Two days ago, I was prompted to do something that I’ve done thousands of times in my life, but which has become so unfashionable as to border on socially inappropriate: I was asked, in a public facility, to bow my head and pray before eating the breakfast I’d paid for.

I was traveling over the weekend, and spent Friday night at a bed-and-breakfast in Black Mountain, a small town east of Asheville. I’d never been to Black Mountain before, and was thoroughly charmed by the place. There are lots of neo-hippies there for whom Asheville has become too corporate, man, which gives the town a funky appeal. There are good restaurants, numerous galleries of the arty kind, and mountains in every direction you look. Billy Graham’s home may be just up the road in Montreat, but in Black Mountain there is alcohol available by the glass — thankfully.

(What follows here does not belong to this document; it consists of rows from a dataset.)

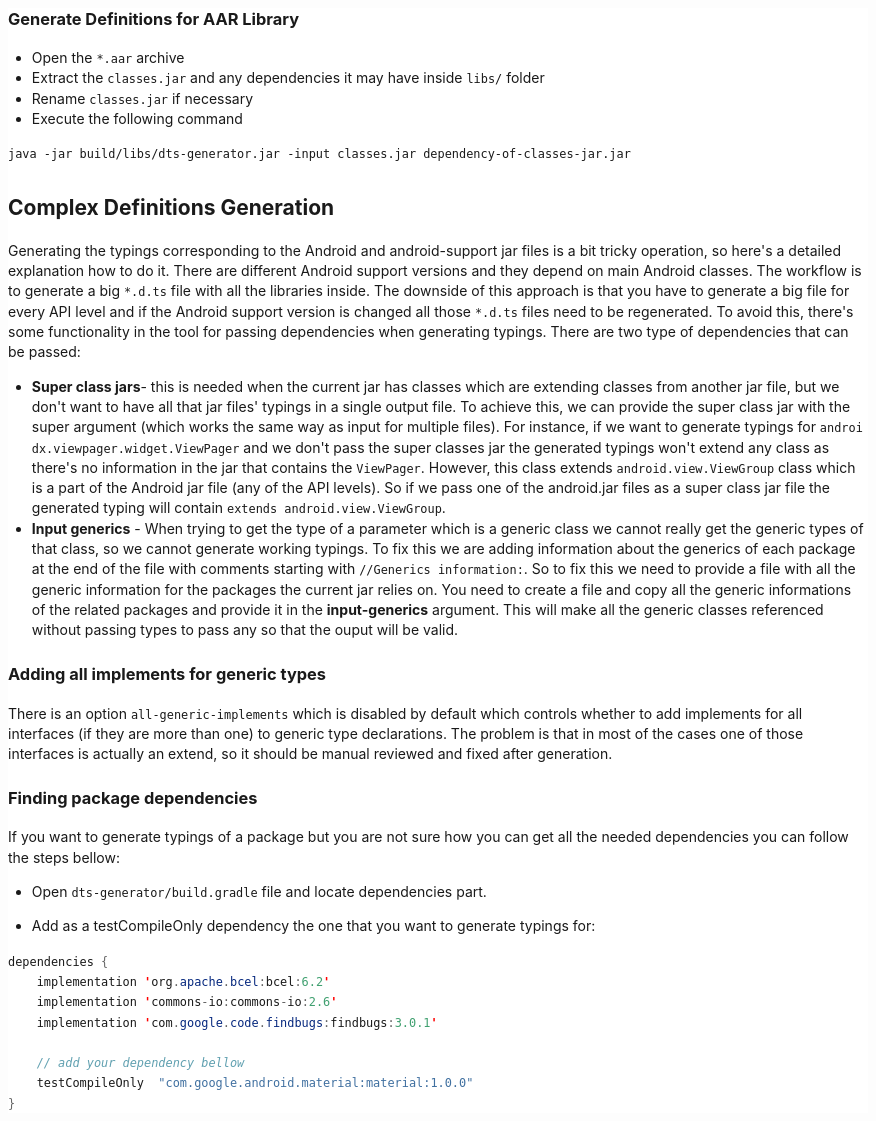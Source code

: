 ### Generate Definitions for AAR Library

- Open the `*.aar` archive
- Extract the `classes.jar` and any dependencies it may have inside `libs/` folder
- Rename `classes.jar` if necessary
- Execute the following command
```
java -jar build/libs/dts-generator.jar -input classes.jar dependency-of-classes-jar.jar
```

## Complex Definitions Generation

Generating the typings corresponding to the Android and android-support jar files is a bit tricky operation, so here's a detailed explanation how to do it. There are different Android support versions and they depend on main Android classes. The workflow is to generate a big `*.d.ts` file with all the libraries inside. The downside of this approach is that you have to generate a big file for every API level and if the Android support version is changed all those `*.d.ts` files need to be regenerated. To avoid this, there's some functionality in the tool for passing dependencies when generating typings. There are two type of dependencies that can be passed:

- **Super class jars**- this is needed when the current jar has classes which are extending classes from another jar file, but we don't want to have all that jar files' typings in a single output file. To achieve this, we can provide the super class jar with the super argument (which works the same way as input for multiple files). For instance, if we want to generate typings for `androidx.viewpager.widget.ViewPager` and we don't pass the super classes jar the generated typings won't extend any class as there's no information in the jar that contains the `ViewPager`. However, this class extends `android.view.ViewGroup` class which is a part of the Android jar file (any of the API levels). So if we pass one of the android.jar files as a super class jar file the generated typing will contain `extends android.view.ViewGroup`.
- **Input generics** - When trying to get the type of a parameter which is a generic class we cannot really get the generic types of that class, so we cannot generate working typings. To fix this we are adding information about the generics of each package at the end of the file with comments starting with `//Generics information:`. So to fix this we need to provide a file with all the generic information for the packages the current jar relies on. You need to create a file and copy all the generic informations of the related packages and provide it in the **input-generics** argument. This will make all the generic classes referenced without passing types to pass any so that the ouput will be valid.

### Adding all implements for generic types

There is an option `all-generic-implements` which is disabled by default which controls whether to add implements for all interfaces (if they are more than one) to generic type declarations. The problem is that in most of the cases one of those interfaces is actually an extend, so it should be manual reviewed and fixed after generation.

### Finding package dependencies

If you want to generate typings of a package but you are not sure how you can get all the needed dependencies you can follow the steps bellow:

- Open `dts-generator/build.gradle` file and locate dependencies part.

- Add as a testCompileOnly dependency the one that you want to generate typings for:
```java
dependencies {
    implementation 'org.apache.bcel:bcel:6.2'
    implementation 'commons-io:commons-io:2.6'
    implementation 'com.google.code.findbugs:findbugs:3.0.1'

    // add your dependency bellow
    testCompileOnly  "com.google.android.material:material:1.0.0"
}
```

On Saturday morning, the inn’s guests — many of whom were loitering on the front porch with coffee — were herded into the dining room when the breakfast buffet was set up at 8:30. It seemed peculiar for the serving of breakfast to be so regimented, but the reason was quickly apparent. Before eating, the husband-and-wife proprietors thanked everyone for staying at the inn, described the various breakfast choices, and then asked everyone to join them in a blessing and prayer.

So we did. All two dozen of us reverently cast our eyes downward as God was thanked for the bounty and beseeched to guide us safely as we set forth that day. Meanwhile, the thought running through my head was the inverse of Dorothy’s everlasting utterance to Toto: We’re not in Oz anymore. We’re back in god-fearing Kansas.

You just don’t see a group of strangers who have nothing in common except that they all checked into the same hotel led in prayer like that anymore. I’ll leave it to you to decide whether the world is worse or better for it.

I’m neutral on the matter. I’m a committed backslider, but the prayer carried a comforting echo of my youth, when every dinner was preceded by a blessing. (Somehow, breakfasts and lunches seemed to be exempt). Prayers were also offered before sporting events and almost all formal meetings of any kind. Once, as a rookie reporter, I was called on by a township supervisor I’d antagonized to say the opening prayer at a board meeting, a request that came with no warning and was clearly aimed at embarrassing me. But all that praying in my youth left me well-prepared. My prayer was this: “Lord, help me to be fair and help the board members to be honest. I know that second part’s gonna take a lot of work.”

But until this weekend, I couldn’t have told you the last time I’d heard a public prayer in a secular setting. It’s been years, I’m sure. I don’t know if there was any cause and effect, but that was the best breakfast I’ve had in ages.